■ **Activity**: Transcribe everything in the listing as written, and let no image into the copy.

■ **Data to process**:
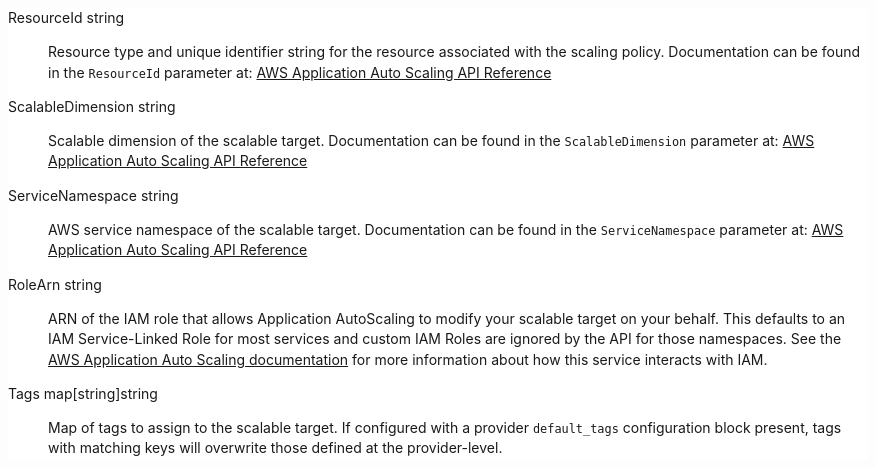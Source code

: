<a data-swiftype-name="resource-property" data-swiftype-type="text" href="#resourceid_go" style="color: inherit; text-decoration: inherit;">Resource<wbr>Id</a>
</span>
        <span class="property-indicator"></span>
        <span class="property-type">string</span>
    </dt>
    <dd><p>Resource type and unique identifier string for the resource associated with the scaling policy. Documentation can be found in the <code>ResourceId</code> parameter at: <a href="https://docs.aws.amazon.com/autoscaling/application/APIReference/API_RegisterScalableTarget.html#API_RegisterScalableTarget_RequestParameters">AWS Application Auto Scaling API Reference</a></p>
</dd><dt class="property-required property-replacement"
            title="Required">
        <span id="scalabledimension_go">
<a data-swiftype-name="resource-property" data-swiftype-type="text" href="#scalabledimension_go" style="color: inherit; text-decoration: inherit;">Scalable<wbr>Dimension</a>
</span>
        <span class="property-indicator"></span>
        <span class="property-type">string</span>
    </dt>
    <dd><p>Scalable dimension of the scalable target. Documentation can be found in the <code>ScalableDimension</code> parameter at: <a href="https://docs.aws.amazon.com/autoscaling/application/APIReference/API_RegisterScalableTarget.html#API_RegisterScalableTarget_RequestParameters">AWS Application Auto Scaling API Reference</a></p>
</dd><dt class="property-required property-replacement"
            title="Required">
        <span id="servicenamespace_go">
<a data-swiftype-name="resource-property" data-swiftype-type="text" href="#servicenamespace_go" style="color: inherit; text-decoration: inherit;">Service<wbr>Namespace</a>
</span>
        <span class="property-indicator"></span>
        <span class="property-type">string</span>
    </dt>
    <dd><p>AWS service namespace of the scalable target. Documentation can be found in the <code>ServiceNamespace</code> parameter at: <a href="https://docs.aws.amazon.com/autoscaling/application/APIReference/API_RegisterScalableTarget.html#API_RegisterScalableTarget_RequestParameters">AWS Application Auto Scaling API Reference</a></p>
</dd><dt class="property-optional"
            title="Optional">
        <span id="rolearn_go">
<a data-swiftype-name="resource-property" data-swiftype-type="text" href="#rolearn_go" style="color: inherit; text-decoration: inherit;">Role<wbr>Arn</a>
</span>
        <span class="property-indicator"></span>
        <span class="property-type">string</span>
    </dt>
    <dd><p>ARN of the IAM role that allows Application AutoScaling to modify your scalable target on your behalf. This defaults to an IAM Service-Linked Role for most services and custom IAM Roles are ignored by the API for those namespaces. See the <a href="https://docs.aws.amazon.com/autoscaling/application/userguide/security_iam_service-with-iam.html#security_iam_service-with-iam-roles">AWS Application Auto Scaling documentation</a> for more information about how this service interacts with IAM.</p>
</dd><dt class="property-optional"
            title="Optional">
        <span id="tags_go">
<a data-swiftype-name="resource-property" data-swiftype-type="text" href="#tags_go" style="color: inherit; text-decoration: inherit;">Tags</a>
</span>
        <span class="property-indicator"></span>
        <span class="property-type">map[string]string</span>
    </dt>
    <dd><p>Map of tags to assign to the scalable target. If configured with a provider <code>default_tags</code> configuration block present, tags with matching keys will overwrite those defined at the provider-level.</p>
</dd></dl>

■ **Solution**:
Source code

:<a data-swiftype-name="resource-property" data-swiftype-type="text" href="#resourceid_go" style="color: inherit; text-decoration: inherit;">Resource<wbr>Id</a>
</span>
        <span class="property-indicator"></span>
        <span class="property-type">string</span>
    </dt>
    <dd><p>Resource type and unique identifier string for the resource associated with the scaling policy. Documentation can be found in the <code>ResourceId</code> parameter at: <a href="https://docs.aws.amazon.com/autoscaling/application/APIReference/API_RegisterScalableTarget.html#API_RegisterScalableTarget_RequestParameters">AWS Application Auto Scaling API Reference</a></p>
</dd><dt class="property-required property-replacement"
            title="Required">
        <span id="scalabledimension_go">
<a data-swiftype-name="resource-property" data-swiftype-type="text" href="#scalabledimension_go" style="color: inherit; text-decoration: inherit;">Scalable<wbr>Dimension</a>
</span>
        <span class="property-indicator"></span>
        <span class="property-type">string</span>
    </dt>
    <dd><p>Scalable dimension of the scalable target. Documentation can be found in the <code>ScalableDimension</code> parameter at: <a href="https://docs.aws.amazon.com/autoscaling/application/APIReference/API_RegisterScalableTarget.html#API_RegisterScalableTarget_RequestParameters">AWS Application Auto Scaling API Reference</a></p>
</dd><dt class="property-required property-replacement"
            title="Required">
        <span id="servicenamespace_go">
<a data-swiftype-name="resource-property" data-swiftype-type="text" href="#servicenamespace_go" style="color: inherit; text-decoration: inherit;">Service<wbr>Namespace</a>
</span>
        <span class="property-indicator"></span>
        <span class="property-type">string</span>
    </dt>
    <dd><p>AWS service namespace of the scalable target. Documentation can be found in the <code>ServiceNamespace</code> parameter at: <a href="https://docs.aws.amazon.com/autoscaling/application/APIReference/API_RegisterScalableTarget.html#API_RegisterScalableTarget_RequestParameters">AWS Application Auto Scaling API Reference</a></p>
</dd><dt class="property-optional"
            title="Optional">
        <span id="rolearn_go">
<a data-swiftype-name="resource-property" data-swiftype-type="text" href="#rolearn_go" style="color: inherit; text-decoration: inherit;">Role<wbr>Arn</a>
</span>
        <span class="property-indicator"></span>
        <span class="property-type">string</span>
    </dt>
    <dd><p>ARN of the IAM role that allows Application AutoScaling to modify your scalable target on your behalf. This defaults to an IAM Service-Linked Role for most services and custom IAM Roles are ignored by the API for those namespaces. See the <a href="https://docs.aws.amazon.com/autoscaling/application/userguide/security_iam_service-with-iam.html#security_iam_service-with-iam-roles">AWS Application Auto Scaling documentation</a> for more information about how this service interacts with IAM.</p>
</dd><dt class="property-optional"
            title="Optional">
        <span id="tags_go">
<a data-swiftype-name="resource-property" data-swiftype-type="text" href="#tags_go" style="color: inherit; text-decoration: inherit;">Tags</a>
</span>
        <span class="property-indicator"></span>
        <span class="property-type">map[string]string</span>
    </dt>
    <dd><p>Map of tags to assign to the scalable target. If configured with a provider <code>default_tags</code> configuration block present, tags with matching keys will overwrite those defined at the provider-level.</p>
</dd></dl>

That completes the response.